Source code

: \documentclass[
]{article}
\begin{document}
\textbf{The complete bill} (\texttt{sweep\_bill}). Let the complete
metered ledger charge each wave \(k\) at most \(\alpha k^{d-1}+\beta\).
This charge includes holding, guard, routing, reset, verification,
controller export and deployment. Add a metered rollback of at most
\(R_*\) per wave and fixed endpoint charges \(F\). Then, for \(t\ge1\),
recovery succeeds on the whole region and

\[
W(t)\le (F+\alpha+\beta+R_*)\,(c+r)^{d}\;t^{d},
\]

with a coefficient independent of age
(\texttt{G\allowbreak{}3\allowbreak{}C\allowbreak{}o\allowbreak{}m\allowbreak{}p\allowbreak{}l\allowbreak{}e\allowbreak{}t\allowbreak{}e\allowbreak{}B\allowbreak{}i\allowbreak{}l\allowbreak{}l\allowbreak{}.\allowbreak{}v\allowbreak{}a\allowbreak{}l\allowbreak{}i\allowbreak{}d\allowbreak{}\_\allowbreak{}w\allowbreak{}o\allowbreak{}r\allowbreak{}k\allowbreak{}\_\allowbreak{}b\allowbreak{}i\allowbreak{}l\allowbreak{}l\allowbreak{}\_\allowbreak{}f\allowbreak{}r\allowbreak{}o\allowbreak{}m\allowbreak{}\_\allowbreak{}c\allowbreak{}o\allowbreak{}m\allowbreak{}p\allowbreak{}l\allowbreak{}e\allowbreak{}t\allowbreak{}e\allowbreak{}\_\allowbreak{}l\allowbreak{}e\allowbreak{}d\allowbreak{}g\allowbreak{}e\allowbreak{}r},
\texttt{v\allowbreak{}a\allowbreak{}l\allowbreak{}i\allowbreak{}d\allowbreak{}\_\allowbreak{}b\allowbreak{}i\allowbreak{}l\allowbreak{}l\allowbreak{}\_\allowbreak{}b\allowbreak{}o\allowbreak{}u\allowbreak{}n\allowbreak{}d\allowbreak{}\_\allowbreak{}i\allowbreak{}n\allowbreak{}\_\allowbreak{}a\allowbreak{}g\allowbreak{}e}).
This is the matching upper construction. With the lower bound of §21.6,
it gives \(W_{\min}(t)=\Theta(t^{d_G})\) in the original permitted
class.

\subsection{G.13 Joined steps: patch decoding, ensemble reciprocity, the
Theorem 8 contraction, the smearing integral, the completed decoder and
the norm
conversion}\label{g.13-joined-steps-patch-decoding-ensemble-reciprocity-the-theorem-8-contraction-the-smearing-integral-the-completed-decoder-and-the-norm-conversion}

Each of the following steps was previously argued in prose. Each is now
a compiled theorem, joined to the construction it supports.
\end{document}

______

WHAT TO PRODUCE :: Your reply is to repeat, unchanged, the lines above running from the one with "per wave and" up to and including the one with "with a coefficient independent of age".

RESULT FOR THIS TASK ::
\(R_*\) per wave and fixed endpoint charges \(F\). Then, for \(t\ge1\),
recovery succeeds on the whole region and

\[
W(t)\le (F+\alpha+\beta+R_*)\,(c+r)^{d}\;t^{d},
\]

with a coefficient independent of age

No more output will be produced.